6.13 Rescission and Withdrawal Right. Notwithstanding anything to the
contrary contained in (and without limiting any similar provisions of) the
Transaction Documents, whenever any Purchaser exercises a right, election,
demand or option under a Transaction Document and the Company does not timely
perform its related obligations within the periods therein provided, then such
Purchaser may rescind or withdraw, in its sole discretion from time
33
to time upon written notice to the Company, any relevant notice, demand or
election in whole or in part without prejudice to its future actions and rights.
6.14 Replacement of Securities.
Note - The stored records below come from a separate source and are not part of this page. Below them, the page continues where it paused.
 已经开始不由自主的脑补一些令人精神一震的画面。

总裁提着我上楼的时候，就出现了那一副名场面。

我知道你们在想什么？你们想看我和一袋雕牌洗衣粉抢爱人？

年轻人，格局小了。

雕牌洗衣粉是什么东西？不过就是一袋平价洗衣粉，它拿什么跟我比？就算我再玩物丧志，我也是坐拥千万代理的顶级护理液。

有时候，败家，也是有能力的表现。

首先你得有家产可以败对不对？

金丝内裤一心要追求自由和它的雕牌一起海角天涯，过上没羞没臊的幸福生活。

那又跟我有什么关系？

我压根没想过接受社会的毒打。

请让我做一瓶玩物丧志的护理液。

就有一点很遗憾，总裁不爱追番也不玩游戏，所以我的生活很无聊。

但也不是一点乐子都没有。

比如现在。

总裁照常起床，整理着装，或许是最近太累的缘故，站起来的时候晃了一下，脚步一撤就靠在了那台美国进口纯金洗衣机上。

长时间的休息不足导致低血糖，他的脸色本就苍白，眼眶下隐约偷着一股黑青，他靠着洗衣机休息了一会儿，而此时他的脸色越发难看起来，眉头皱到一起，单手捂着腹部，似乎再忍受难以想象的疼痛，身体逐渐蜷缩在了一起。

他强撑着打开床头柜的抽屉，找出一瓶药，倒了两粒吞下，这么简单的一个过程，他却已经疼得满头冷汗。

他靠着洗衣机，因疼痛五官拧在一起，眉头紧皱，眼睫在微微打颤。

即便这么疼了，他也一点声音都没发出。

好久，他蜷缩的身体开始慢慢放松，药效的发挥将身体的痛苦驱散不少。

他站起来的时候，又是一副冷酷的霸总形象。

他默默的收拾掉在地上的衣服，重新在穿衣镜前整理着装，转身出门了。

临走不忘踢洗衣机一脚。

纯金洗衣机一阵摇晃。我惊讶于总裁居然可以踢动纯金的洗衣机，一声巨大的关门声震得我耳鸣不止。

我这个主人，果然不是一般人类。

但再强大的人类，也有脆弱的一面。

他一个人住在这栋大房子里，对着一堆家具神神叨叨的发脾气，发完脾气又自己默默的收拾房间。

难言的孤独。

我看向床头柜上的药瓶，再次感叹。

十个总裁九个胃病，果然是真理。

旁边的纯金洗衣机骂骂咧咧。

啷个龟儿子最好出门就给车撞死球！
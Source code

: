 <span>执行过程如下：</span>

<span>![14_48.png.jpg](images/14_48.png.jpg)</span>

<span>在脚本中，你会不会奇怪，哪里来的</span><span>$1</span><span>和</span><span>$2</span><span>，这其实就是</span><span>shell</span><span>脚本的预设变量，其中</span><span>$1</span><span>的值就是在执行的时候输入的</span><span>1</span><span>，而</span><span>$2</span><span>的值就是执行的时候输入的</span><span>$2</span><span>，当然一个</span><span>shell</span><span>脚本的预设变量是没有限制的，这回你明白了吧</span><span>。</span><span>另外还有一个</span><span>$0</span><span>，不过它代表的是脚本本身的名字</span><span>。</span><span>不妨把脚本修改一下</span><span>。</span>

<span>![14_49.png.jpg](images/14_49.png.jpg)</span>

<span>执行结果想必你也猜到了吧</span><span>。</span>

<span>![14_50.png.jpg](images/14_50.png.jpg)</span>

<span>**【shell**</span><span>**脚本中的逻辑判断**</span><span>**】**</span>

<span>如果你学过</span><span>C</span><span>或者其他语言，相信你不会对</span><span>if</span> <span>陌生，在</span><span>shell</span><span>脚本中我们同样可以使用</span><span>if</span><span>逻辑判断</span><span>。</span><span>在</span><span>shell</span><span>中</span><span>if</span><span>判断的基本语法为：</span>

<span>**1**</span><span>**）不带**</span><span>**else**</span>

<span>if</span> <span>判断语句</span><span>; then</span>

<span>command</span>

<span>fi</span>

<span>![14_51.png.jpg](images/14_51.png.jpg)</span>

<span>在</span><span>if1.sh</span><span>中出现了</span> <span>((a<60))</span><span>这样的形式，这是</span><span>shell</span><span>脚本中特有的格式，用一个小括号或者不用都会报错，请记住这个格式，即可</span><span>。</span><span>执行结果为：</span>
If any certificate or instrument
evidencing any Securities is mutilated, lost, stolen or destroyed, the Company
shall issue or cause to be issued in exchange and substitution for and upon
cancellation thereof, or in lieu of and substitution therefor, a new certificate
or instrument, but only upon receipt of evidence reasonably satisfactory to the
Company of such loss, theft or destruction and customary and reasonable
indemnity, if requested. The applicants for a new certificate or instrument
under such circumstances shall also pay any reasonable third-party costs
associated with the issuance of such replacement Securities.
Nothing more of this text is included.